Maximize Sum Of Array After K Negations
Given an integer array nums and an integer k, modify the array in the following way:
choose an index i and replace nums[i] with -nums[i].
You should apply this process exactly k times. You may choose the same index i multiple times.
Return the largest possible sum of the array after modifying it in this way.
Example 1:
Input: nums = [4,2,3], k = 1
Output: 5
Explanation: Choose index 1 and nums becomes [4,-2,3].
Example 2:
Input: nums = [3,-1,0,2], k = 3
Output: 6
Explanation: Choose indices (1, 2, 2) and nums becomes [3,1,0,2].
Example 3:
Input: nums = [2,-3,-1,5,-4], k = 2
Output: 13
Explanation: Choose indices (1, 4) and nums becomes [2,3,-1,5,4].
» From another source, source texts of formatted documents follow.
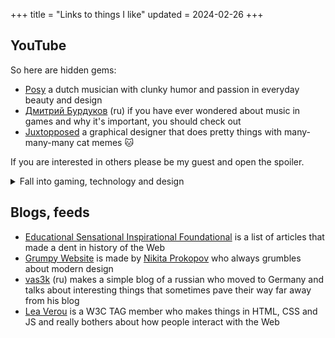 +++
title = "Links to things I like"
updated = 2024-02-26
+++

## YouTube
So here are hidden gems:

- [Posy](https://www.youtube.com/@PosyMusic) a dutch musician with clunky humor and passion in everyday beauty and design
- [Дмитрий Бурдуков](https://www.youtube.com/@Flynn101) (ru) if you have ever wondered about music in games and why it's important, you should check out
- [Juxtopposed](https://www.youtube.com/@juxtopposed) a graphical designer that does pretty things with many-many-many cat memes 🐱

If you are interested in others please be my guest and open the spoiler.

<details>
<summary>Fall into gaming, technology and design</summary>

- [...and Action!](https://www.youtube.com/@andActionOne) (ru/ua) was doing many video esses in russian until the war started and he switched to ukrainian
- [aartificial](https://www.youtube.com/@aarthificial) makes videos on how he creates his own games
- [Ahoy](https://www.youtube.com/@XboxAhoy) makes marvelous videos about games and history of guns in games you never thought of
- [AngeTheGreat](https://www.youtube.com/@AngeTheGreat) creates simulators of engines and other mechanical things that sound and work as real ones
- [Answer in Progress](https://www.youtube.com/@answerinprogress) a bunch of guys making interesting videos about subjects you might being asking yourself from time to time
- [comigration](https://www.youtube.com/@comigration) (ru) a pack of comic wolves that migrated to Tbilisi and doing online shows
- [Kurzgesagt](https://www.youtube.com/@kurzgesagt) the coolest pop-sci animations across the YT
- [savannahXYZ](https://www.youtube.com/@savannahXYZ) a 3D artist that creates cool memes
- [Technology Connections](https://www.youtube.com/@TechnologyConnections) a guy explaining technology and how things actually work by the magic of buying two of them and taking one of them apart
- [Tom Scott](https://www.youtube.com/@TomScottGo) is the man you might already know about. What a legend
- [Wolfgang's Channel](https://www.youtube.com/@WolfgangsChannel) german talking about how to run servers at home without cutting your arm to pay electricity bills. Yeah, these germans
- [Деградация и Беляши](https://www.youtube.com/@belyashi_blog) (ru) a couple of ex-game-industry-reporters talking about culture and, oh, games!
- [Шестнадцать на девять](https://www.youtube.com/@iamkungurov/) (ru) does great video esses and was doing good reviews. He liked the 8th episode of Star Wars, weirdo
</details>

## Blogs, feeds
- [Educational Sensational Inspirational Foundational](https://esif.dev/) is a list of articles that made a dent in history of the Web
- [Grumpy Website](https://grumpy.website/) is made by [Nikita Prokopov](https://tonsky.me/) who always grumbles about modern design
- [vas3k](https://vas3k.blog/) (ru) makes a simple blog of a russian who moved to Germany and talks about interesting things that sometimes pave their way far away from his blog
- [Lea Verou](https://lea.verou.me/) is a W3C TAG member who makes things in HTML, CSS and JS and really bothers about how people interact with the Web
思路一:先找 k 个最小的数字,然后把负数取反,如果还剩余取反次数,把绝对值最小的数字取反,最后统计
public int largestSumAfterKNegations(int[] nums, int k) {
for (int i = 0; i < nums.length && i < k; i++) {
for (int j = 0; j < nums.length - 1; j++) {
if (nums[j] < nums[j+1]) {
int temp = nums[j];
nums[j] = nums[j+1];
nums[j+1] = temp;
}
}
}
int idx = nums.length - 1;
while (k > 0 && idx >= 0 && nums[idx] < 0) {
nums[idx] = -nums[idx];
k--;
idx--;
}
if (k > 0 && (k & 1) == 1) {
//find index of min abs val in nums array
int minIdx = 0;
for (int i = 0; i < nums.length; i++) {
if (Math.abs(nums[i]) < Math.abs(nums[minIdx])) {
minIdx = i;
}
}
nums[minIdx] = -nums[minIdx];
}
return Arrays.stream(nums).sum();
}